Task goal: Count the lines of the records below that hold the word "RatedStatistic", and give only the number.

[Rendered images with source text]
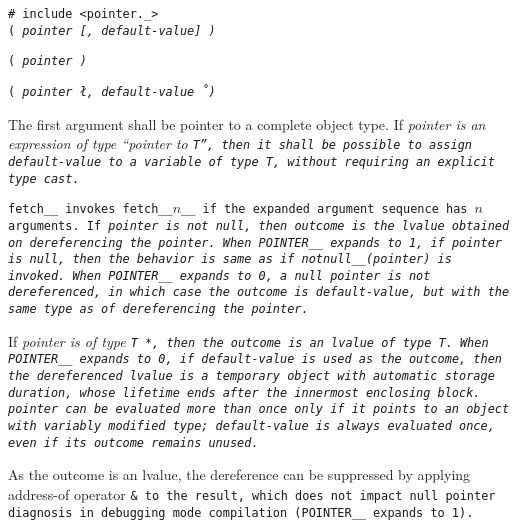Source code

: 
\tt{# include <pointer._>}\\

\s\s\s\s\tt{(} \it{pointer} [\tt{,} \it{default-value}] \tt{)}

\s\tt{(} \it{pointer} \tt{)}

\s\tt{(} \it{pointer} \l\tt{,} \it{default-value}\r\ \tt{)}


The first argument shall be pointer to a complete object type.
If \it{pointer} is an expression of type ``pointer to \tt{T}'',
then it shall be possible to assign \it{default-value} to a
variable of type \tt{T}, without requiring an explicit type cast.


\tt{fetch__} invokes \tt{fetch__}$n$\_\_ if the
expanded argument sequence has $n$ arguments.
If \it{pointer} is not null,
then outcome is the lvalue obtained on dereferencing the pointer.
When \tt{POINTER__} expands to \tt{1}, if \it{pointer} is null,
then the behavior is same as if \tt{notnull__(}\it{pointer}\tt{)} is invoked.
When \tt{POINTER__} expands to \tt{0}, a null pointer is not dereferenced,
in which case the outcome is \it{default-value},
but with the same type as of dereferencing the pointer.

If \it{pointer} is of type \tt{T *},
then the outcome is an lvalue of type \tt{T}.
When \tt{POINTER__} expands to \tt{0}, if \it{default-value} is used as the
outcome, then the dereferenced lvalue is a temporary object with automatic
storage duration, whose lifetime ends after the innermost enclosing block.
\it{pointer} can be evaluated more than once only if
 it points to an object with variably modified type;
\it{default-value} is always evaluated once, even if its outcome remains unused.

\note As the outcome is an lvalue, the dereference can be
suppressed by applying address-of operator \tt{&} to the result,
which does not impact null pointer diagnosis in debugging mode compilation
(\tt{POINTER__} expands to \tt{1}).
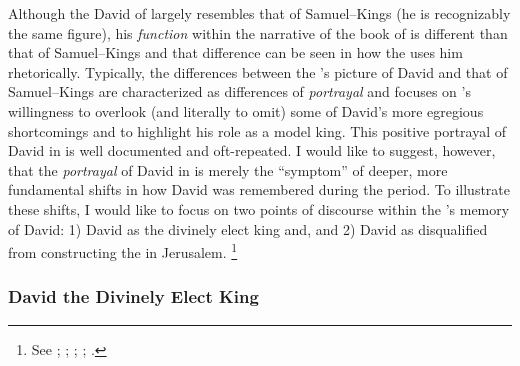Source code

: Although the David of \chronicles largely resembles that of Samuel--Kings (he is recognizably the same figure), his \emph{function} within the narrative of the book of \chronicles is different than that of Samuel--Kings and that difference can be seen in how the \chronicler uses him rhetorically. Typically, the differences between the \chronicler's picture of David and that of Samuel--Kings are characterized as differences of \emph{portrayal} and focuses on \chronicler's willingness to overlook (and literally to omit) some of David's more egregious shortcomings and to highlight his role as a model king. This positive portrayal of David in \chronicles is well documented and oft-repeated. I would like to suggest, however, that the \emph{portrayal} of David in \chronicles is merely the ``symptom'' of deeper, more fundamental shifts in how David was remembered during the \secondtemple period. To illustrate these shifts, I would like to focus on two points of discourse within the \chronicler's memory of David: 1) David as the divinely elect king and, and 2) David as disqualified from constructing the \temple in Jerusalem.%
    \footnote{See \cite{jarick_frohlich2019}; \cite[347--383]{japhet2009} \cite{knoppers_biblica1995}; \cite[47--48]{japhet1993}; \cite[44--48]{klein2006}; \cite[80--85]{knoppers2003}.}

\subsubsection{David the Divinely Elect King}


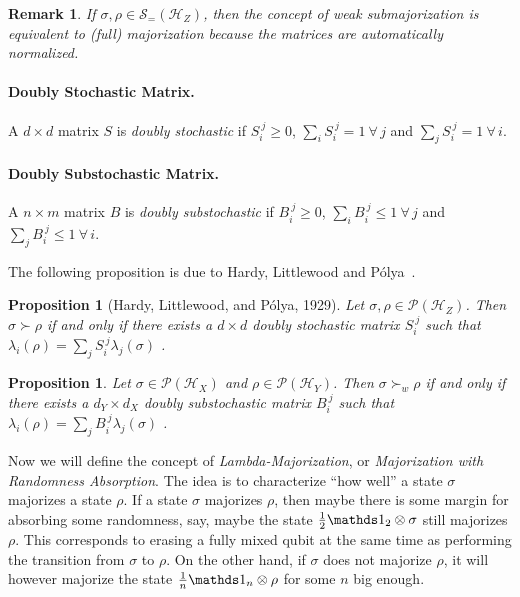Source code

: \documentclass[10pt,letterpaper]{article}
\theoremstyle{plain}
\newtheorem{prop}[thm]{Proposition}
\newtheorem*{remark*}{Remark}
\def\Hs{\mathscr{H}}%
\newcommand{\POps}{\mathscr{P}}
\newcommand{\DOps}{\mathscr{S}_=}
\begin{document}
\begin{remark*}
  If $\sigma,\rho\in\DOps(\Hs_Z)$, then the concept of weak submajorization is equivalent to (full)
  majorization because the matrices are automatically normalized.
\end{remark*}

\paragraph{Doubly Stochastic Matrix.} A $d\times d$ matrix $S$ is {\em doubly stochastic} if
$S_i^{~j}\geqslant 0$, $\sum_i S_i^{~j} = 1~\forall\,j$ and $\sum_j S_i^{~j} = 1~\forall\,i$.

\paragraph{Doubly Substochastic Matrix.} A $n\times m$ matrix $B$ is {\em doubly substochastic} if
$B_i^{~j}\geqslant 0$, $\sum_i B_i^{~j} \leqslant 1~\forall\,j$ and $\sum_j B_i^{~j} \leqslant 1~\forall\,i$.

The following proposition is due to Hardy, Littlewood and P\'olya~\cite{HardyLittlewoodPolyaInequalities1952}.

\begin{prop}[Hardy, Littlewood, and P\'olya, 1929]
  \label{prop:MajDblStochEquiv}
  Let $\sigma,\rho \in \POps(\Hs_Z)$. Then $\sigma\succ\rho$ if and only if there exists a $d\times d$
  doubly stochastic matrix $S_i^{~j}$ such that $\lambda_i(\rho) = \sum_j S_i^{~j}\lambda_j(\sigma)$ .
\end{prop}

\begin{prop}
  \label{prop:WeakMajDblSubstochEquiv}
  Let $\sigma \in \POps(\Hs_X)$ and $\rho\in\POps(\Hs_Y)$. Then $\sigma\succ_w\rho$ if and only if there
  exists a $d_Y \times d_X$ doubly substochastic matrix $B_i^{~j}$ such that
  $\lambda_i(\rho) = \sum_j B_i^{~j}\lambda_j(\sigma)$ .
\end{prop}


Now we will define the concept of {\em Lambda-Majorization}, or {\em Majorization with Randomness Absorption}.
The idea is to characterize ``how well'' a state $\sigma$ majorizes a state $\rho$. If a state $\sigma$ majorizes
$\rho$, then maybe there is some margin for absorbing some randomness, say, maybe the state
$\frac12\Ident_2\otimes\sigma$ still majorizes $\rho$. This corresponds to erasing a fully mixed qubit at the same time
as performing the transition from $\sigma$ to $\rho$. On the other hand, if $\sigma$
does not majorize $\rho$, it will however majorize the state $\frac1n\Ident_n\otimes\rho$ for some $n$ big enough.
\end{document}
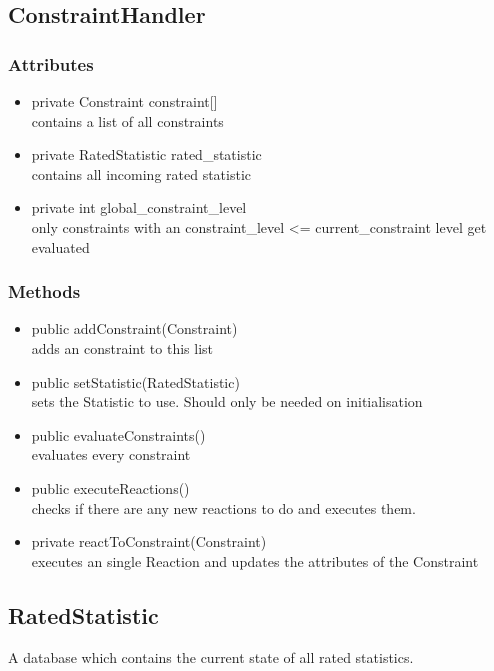 
\subsection{ConstraintHandler}
\subsubsection{Attributes}
\begin{itemize}
	\item private  Constraint constraint[]\\
	contains a list of all constraints
	\item private  RatedStatistic rated\_statistic\\
	contains all incoming rated statistic
	\item private  int global\_constraint\_level\\
	only constraints with an constraint\_level <= current\_constraint level get evaluated
\end{itemize}
\subsubsection{Methods}
\begin{itemize}
	\item public addConstraint(Constraint) \\
		adds an constraint to this list
	\item public setStatistic(RatedStatistic) \\
		sets the Statistic to use. Should only be needed on initialisation
	\item public evaluateConstraints() \\
		evaluates every constraint
	\item public executeReactions() \\
		checks if there are any new reactions to do and executes them.
	\item private reactToConstraint(Constraint) \\
		executes an single Reaction and updates the attributes of the Constraint
\end{itemize}


\subsection{RatedStatistic}
A database which contains the current state of all rated statistics.
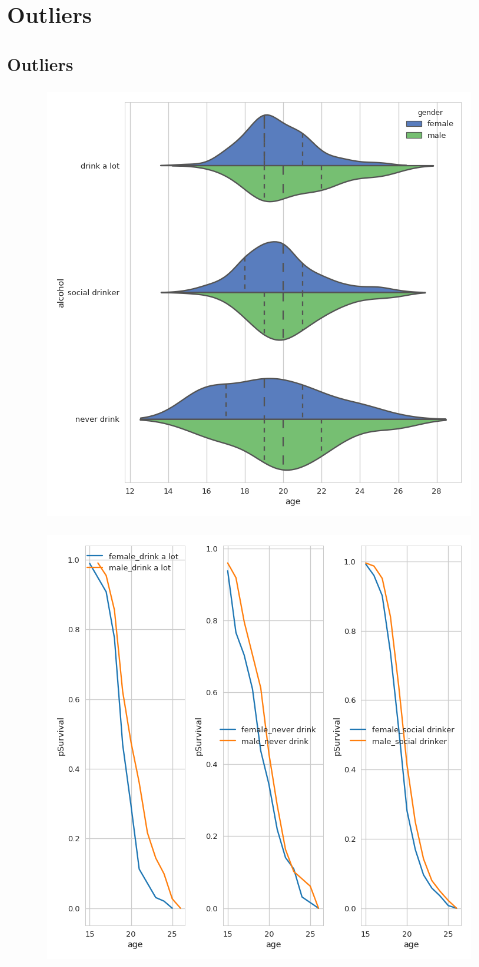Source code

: \documentclass[8pt]{beamer}
\begin{document}
\subsection{Outliers}
\begin{frame}\frametitle{Outliers}
\begin{multicols}{2} 
 \begin{figure}
 \includegraphics[scale=0.2]{alcohol_dist_woo}
 \end{figure}
 \columnbreak
 \begin{figure}
 \includegraphics[scale=0.2]{alcohol_survival_woo}

\end{figure}
\end{multicols}
\end{frame}
\end{document}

Task output: 3